──────── INPUT FOR THIS TASK ────────

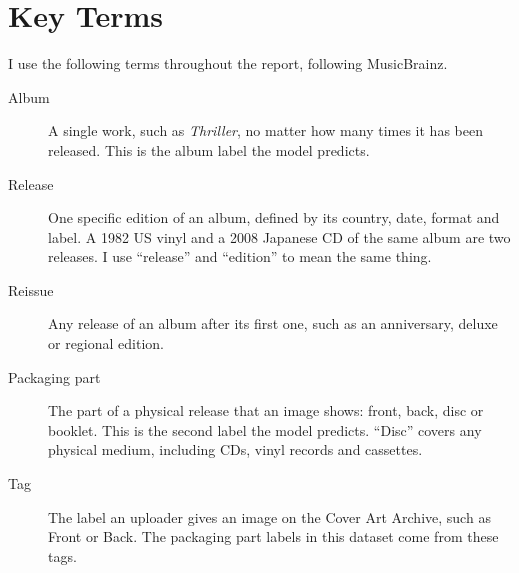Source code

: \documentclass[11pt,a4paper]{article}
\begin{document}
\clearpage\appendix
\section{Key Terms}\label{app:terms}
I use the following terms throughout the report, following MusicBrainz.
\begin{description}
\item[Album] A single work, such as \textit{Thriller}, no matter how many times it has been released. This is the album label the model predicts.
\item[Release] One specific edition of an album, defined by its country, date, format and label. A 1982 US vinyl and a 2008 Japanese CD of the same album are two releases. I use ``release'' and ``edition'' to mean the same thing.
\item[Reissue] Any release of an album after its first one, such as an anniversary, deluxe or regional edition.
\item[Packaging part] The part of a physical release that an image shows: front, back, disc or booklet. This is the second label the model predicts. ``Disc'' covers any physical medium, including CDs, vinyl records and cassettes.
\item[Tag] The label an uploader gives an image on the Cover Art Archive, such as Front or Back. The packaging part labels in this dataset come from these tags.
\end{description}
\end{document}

────────
──────── INPUT FOR THIS TASK ────────

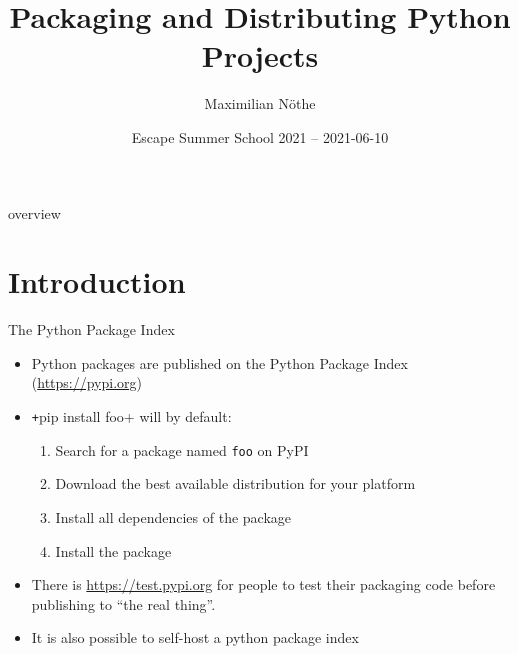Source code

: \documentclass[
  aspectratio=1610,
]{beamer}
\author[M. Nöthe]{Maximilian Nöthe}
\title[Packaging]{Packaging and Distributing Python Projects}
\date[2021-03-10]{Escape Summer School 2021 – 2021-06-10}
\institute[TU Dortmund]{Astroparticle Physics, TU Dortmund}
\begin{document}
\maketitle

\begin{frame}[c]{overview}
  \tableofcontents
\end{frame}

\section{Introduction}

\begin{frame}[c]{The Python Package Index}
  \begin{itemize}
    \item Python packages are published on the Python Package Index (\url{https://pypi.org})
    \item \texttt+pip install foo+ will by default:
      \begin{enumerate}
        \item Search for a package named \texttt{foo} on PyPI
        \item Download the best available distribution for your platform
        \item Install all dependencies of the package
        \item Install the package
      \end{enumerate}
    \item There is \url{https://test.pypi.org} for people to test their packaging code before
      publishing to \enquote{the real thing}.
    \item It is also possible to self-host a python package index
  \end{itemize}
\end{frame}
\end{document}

────────

◆ **WHAT YOU HAVE TO DO**
Tally the lines in the data that contain the string "such". Report only the total.

◆ **YOUR SOLUTION**
3